It called the Bayer offer “incomplete and financially inadequate” but said it was ready to engage in “constructive conversations” to assess whether an acquisition by the German conglomerate would be in the best interests of Monsanto shareholders.
However, the seed company said it could see the benefits in an integrating the two businesses.
Reacting, Bayer said its $122 per share all-cash proposal provides “full and certain value” for the shareholders of the US seed company.
Werner Baumann, CEO of Bayer, said the group was confident it can “address any potential financing or regulatory matters” related to the Monsanto deal.
Confirming the initial offer to buy the controversial company, on 23 May, Bayer said farmers in Asia Pacific, North America and Europe would benefit from the broad product portfolio and the deep R&D pipeline.
Low crop prices globally for the past three years have been forcing farmers to scale back on spending, and the challenging market conditions have been encouraging consolidation on the seed and pesticide business side.
December saw DuPont and Dow Chemical merge and early this year Monsanto tried to engage Syngenta in renewed discussions on combining the two companies.
Meanwhile, ChemChina, just extended its tender offer for shares of Switzerland headquartered, Syngenta, to 18 July as it awaits regulatory approval of its planned acquisition valued at $43bn.
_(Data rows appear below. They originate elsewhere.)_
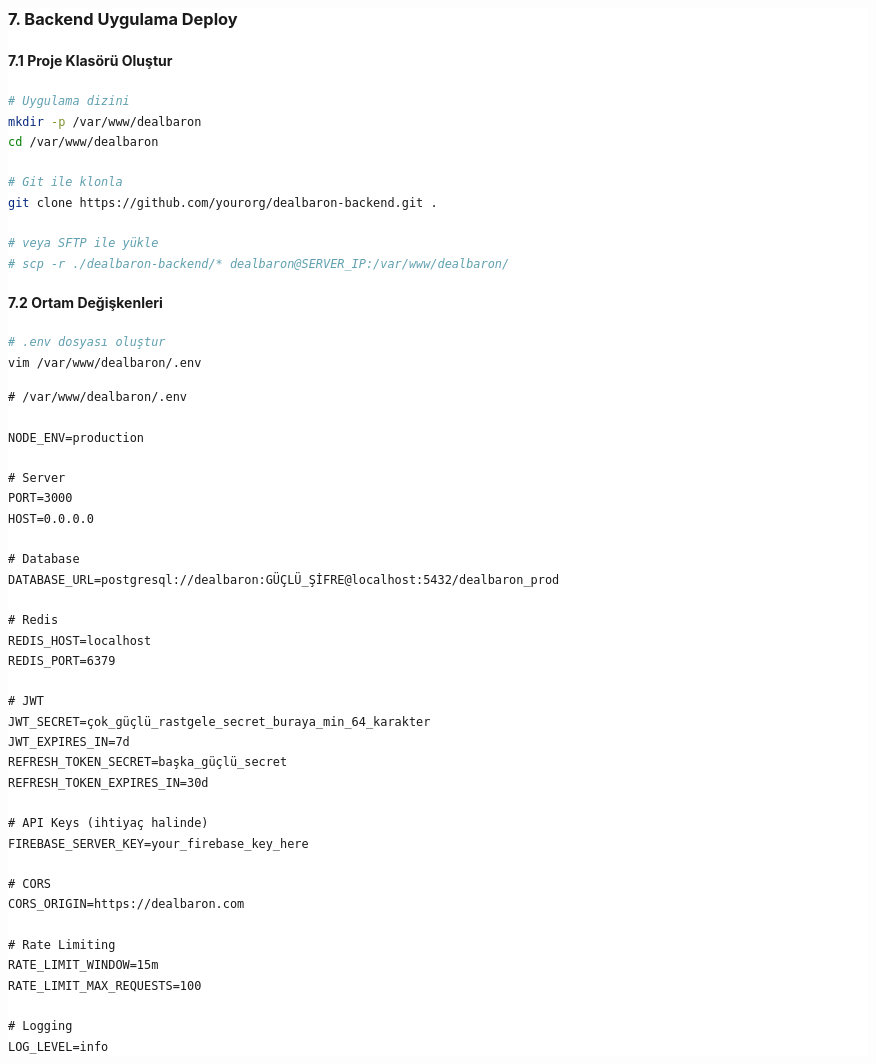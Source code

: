 
### 7. Backend Uygulama Deploy

#### 7.1 Proje Klasörü Oluştur
```bash
# Uygulama dizini
mkdir -p /var/www/dealbaron
cd /var/www/dealbaron

# Git ile klonla
git clone https://github.com/yourorg/dealbaron-backend.git .

# veya SFTP ile yükle
# scp -r ./dealbaron-backend/* dealbaron@SERVER_IP:/var/www/dealbaron/
```

#### 7.2 Ortam Değişkenleri
```bash
# .env dosyası oluştur
vim /var/www/dealbaron/.env
```

```env
# /var/www/dealbaron/.env

NODE_ENV=production

# Server
PORT=3000
HOST=0.0.0.0

# Database
DATABASE_URL=postgresql://dealbaron:GÜÇLÜ_ŞİFRE@localhost:5432/dealbaron_prod

# Redis
REDIS_HOST=localhost
REDIS_PORT=6379

# JWT
JWT_SECRET=çok_güçlü_rastgele_secret_buraya_min_64_karakter
JWT_EXPIRES_IN=7d
REFRESH_TOKEN_SECRET=başka_güçlü_secret
REFRESH_TOKEN_EXPIRES_IN=30d

# API Keys (ihtiyaç halinde)
FIREBASE_SERVER_KEY=your_firebase_key_here

# CORS
CORS_ORIGIN=https://dealbaron.com

# Rate Limiting
RATE_LIMIT_WINDOW=15m
RATE_LIMIT_MAX_REQUESTS=100

# Logging
LOG_LEVEL=info
```
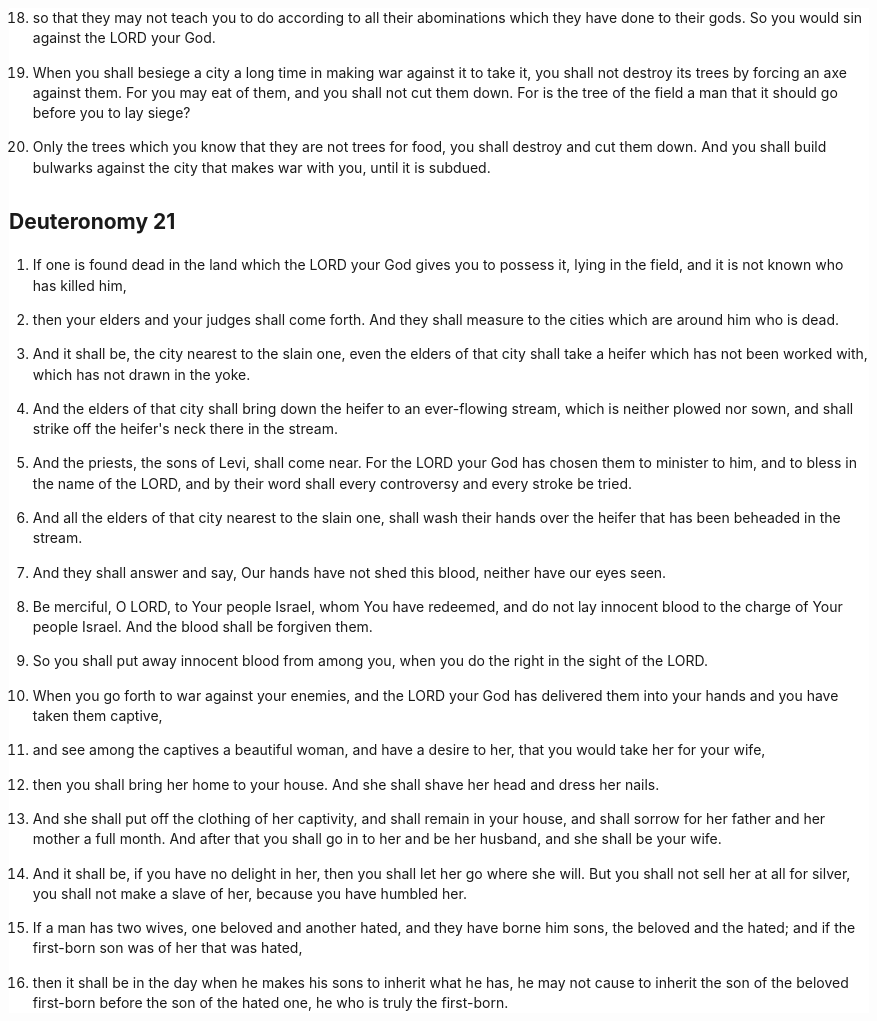 18. so that they may not teach you to do according to all their abominations which they have done to their gods. So you would sin against the LORD your God.

19. When you shall besiege a city a long time in making war against it to take it, you shall not destroy its trees by forcing an axe against them. For you may eat of them, and you shall not cut them down. For is the tree of the field a man that it should go before you to lay siege?

20. Only the trees which you know that they are not trees for food, you shall destroy and cut them down. And you shall build bulwarks against the city that makes war with you, until it is subdued.  

## Deuteronomy 21

1. If one is found dead in the land which the LORD your God gives you to possess it, lying in the field, and it is not known who has killed him,

2. then your elders and your judges shall come forth. And they shall measure to the cities which are around him who is dead.

3. And it shall be, the city nearest to the slain one, even the elders of that city shall take a heifer which has not been worked with, which has not drawn in the yoke.

4. And the elders of that city shall bring down the heifer to an ever-flowing stream, which is neither plowed nor sown, and shall strike off the heifer's neck there in the stream.

5. And the priests, the sons of Levi, shall come near. For the LORD your God has chosen them to minister to him, and to bless in the name of the LORD, and by their word shall every controversy and every stroke be tried.

6. And all the elders of that city nearest to the slain one, shall wash their hands over the heifer that has been beheaded in the stream.

7. And they shall answer and say, Our hands have not shed this blood, neither have our eyes seen.

8. Be merciful, O LORD, to Your people Israel, whom You have redeemed, and do not lay innocent blood to the charge of Your people Israel. And the blood shall be forgiven them.

9. So you shall put away innocent blood from among you, when you do the right in the sight of the LORD.   

10. When you go forth to war against your enemies, and the LORD your God has delivered them into your hands and you have taken them captive,

11. and see among the captives a beautiful woman, and have a desire to her, that you would take her for your wife,

12. then you shall bring her home to your house. And she shall shave her head and dress her nails.

13. And she shall put off the clothing of her captivity, and shall remain in your house, and shall sorrow for her father and her mother a full month. And after that you shall go in to her and be her husband, and she shall be your wife.

14. And it shall be, if you have no delight in her, then you shall let her go where she will. But you shall not sell her at all for silver, you shall not make a slave of her, because you have humbled her.   

15. If a man has two wives, one beloved and another hated, and they have borne him sons, the beloved and the hated; and if the first-born son was of her that was hated,

16. then it shall be in the day when he makes his sons to inherit what he has, he may not cause to inherit the son of the beloved first-born before the son of the hated one, he who is truly the first-born.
Watch Bayer CEO Werner Baumann discuss Bayer's offer to acquire Monsanto. https://t.co/2O3503Vg6U— Bayer Crop Science (@Bayer4Crops) 25 May 2016
The deal, revealed in February this year, has to undergo evaluation by competition authorities in the EU and the US. The US Department of Agriculture (USDA) is reportedly joining the US state panel set up to scrutinize the implications of such a takeover.